▶ **Your instructions**: Up through the line that contains "Assuming you are", retype the entries exactly, beginning at the very first line.
--- Given records ---
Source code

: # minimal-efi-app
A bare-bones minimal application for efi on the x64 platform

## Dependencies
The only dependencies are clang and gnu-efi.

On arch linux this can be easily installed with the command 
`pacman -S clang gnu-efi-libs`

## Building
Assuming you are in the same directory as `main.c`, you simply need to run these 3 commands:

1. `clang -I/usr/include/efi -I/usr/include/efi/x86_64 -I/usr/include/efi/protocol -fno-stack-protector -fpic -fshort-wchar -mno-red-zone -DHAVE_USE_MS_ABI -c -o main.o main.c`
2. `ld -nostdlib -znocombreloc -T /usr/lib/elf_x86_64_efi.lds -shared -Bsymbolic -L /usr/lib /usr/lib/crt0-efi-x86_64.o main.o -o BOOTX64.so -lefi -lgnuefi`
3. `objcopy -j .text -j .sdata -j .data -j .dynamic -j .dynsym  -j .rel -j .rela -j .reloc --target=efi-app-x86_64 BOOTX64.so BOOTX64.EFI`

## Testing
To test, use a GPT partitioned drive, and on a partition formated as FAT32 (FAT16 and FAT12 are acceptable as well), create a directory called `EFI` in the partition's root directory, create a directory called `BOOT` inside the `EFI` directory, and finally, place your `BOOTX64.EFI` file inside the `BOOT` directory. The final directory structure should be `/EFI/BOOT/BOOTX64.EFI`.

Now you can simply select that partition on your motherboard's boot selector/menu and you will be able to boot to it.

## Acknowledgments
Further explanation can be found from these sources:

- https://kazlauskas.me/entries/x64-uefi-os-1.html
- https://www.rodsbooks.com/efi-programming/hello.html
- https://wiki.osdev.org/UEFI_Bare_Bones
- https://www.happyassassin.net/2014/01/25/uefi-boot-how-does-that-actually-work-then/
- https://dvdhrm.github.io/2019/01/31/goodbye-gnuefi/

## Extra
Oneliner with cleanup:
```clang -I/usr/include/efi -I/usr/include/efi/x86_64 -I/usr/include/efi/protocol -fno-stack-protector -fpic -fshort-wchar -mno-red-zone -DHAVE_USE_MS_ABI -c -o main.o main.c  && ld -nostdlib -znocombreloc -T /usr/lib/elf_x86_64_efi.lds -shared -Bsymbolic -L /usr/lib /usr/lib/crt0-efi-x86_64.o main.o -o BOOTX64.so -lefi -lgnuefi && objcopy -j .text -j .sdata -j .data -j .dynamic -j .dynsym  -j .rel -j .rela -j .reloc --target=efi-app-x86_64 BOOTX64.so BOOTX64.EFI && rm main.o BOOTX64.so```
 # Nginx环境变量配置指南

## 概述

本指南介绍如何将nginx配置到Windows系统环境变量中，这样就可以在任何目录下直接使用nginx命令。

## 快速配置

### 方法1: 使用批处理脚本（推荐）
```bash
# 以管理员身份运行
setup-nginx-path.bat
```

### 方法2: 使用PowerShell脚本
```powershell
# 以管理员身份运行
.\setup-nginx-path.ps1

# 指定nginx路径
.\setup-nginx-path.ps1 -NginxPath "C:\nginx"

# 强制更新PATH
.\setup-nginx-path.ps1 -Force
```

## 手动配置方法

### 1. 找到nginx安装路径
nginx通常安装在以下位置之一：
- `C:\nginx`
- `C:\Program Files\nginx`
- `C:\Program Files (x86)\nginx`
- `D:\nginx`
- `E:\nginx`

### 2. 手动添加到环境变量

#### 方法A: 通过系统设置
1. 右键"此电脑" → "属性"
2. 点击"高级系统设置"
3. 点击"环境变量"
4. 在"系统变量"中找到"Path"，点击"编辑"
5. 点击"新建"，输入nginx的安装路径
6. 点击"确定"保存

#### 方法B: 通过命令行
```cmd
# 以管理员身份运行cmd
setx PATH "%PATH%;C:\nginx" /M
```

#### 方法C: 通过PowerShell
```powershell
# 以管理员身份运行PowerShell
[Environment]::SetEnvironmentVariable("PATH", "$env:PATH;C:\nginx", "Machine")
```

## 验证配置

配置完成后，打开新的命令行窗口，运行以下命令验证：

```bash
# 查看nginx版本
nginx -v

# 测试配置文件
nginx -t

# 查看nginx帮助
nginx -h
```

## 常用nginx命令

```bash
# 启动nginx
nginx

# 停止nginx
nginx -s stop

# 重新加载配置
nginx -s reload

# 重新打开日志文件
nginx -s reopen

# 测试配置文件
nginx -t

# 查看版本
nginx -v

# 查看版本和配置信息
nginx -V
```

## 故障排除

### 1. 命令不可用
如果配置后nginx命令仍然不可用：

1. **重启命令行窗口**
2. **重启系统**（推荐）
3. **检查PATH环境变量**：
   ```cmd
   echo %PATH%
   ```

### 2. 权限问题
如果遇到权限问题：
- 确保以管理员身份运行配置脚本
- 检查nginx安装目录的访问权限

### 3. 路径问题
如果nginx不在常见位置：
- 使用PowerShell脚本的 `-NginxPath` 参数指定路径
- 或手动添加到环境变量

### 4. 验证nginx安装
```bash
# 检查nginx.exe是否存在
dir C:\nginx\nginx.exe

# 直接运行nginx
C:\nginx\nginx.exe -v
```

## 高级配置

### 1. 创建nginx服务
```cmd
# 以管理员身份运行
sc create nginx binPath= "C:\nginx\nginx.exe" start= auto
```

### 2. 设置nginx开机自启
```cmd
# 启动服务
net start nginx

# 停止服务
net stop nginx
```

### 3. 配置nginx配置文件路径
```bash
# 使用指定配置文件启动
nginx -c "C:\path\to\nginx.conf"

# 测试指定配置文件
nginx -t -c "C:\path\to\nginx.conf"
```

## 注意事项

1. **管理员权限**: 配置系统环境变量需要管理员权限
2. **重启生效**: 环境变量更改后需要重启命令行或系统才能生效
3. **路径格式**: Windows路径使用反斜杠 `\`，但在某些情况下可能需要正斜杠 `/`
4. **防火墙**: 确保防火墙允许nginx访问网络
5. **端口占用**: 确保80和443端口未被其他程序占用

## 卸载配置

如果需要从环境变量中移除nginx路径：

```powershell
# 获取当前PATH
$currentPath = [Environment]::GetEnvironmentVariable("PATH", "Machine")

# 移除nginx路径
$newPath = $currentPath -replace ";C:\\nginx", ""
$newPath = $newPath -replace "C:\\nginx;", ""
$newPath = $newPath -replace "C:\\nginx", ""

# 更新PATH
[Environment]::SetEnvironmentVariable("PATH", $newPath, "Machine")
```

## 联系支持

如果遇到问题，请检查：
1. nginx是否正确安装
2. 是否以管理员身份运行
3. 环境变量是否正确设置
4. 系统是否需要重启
---
▶ **The answer**:
Source code

: # minimal-efi-app
A bare-bones minimal application for efi on the x64 platform

## Dependencies
The only dependencies are clang and gnu-efi.

On arch linux this can be easily installed with the command 
`pacman -S clang gnu-efi-libs`

## Building
Assuming you are in the same directory as `main.c`, you simply need to run these 3 commands:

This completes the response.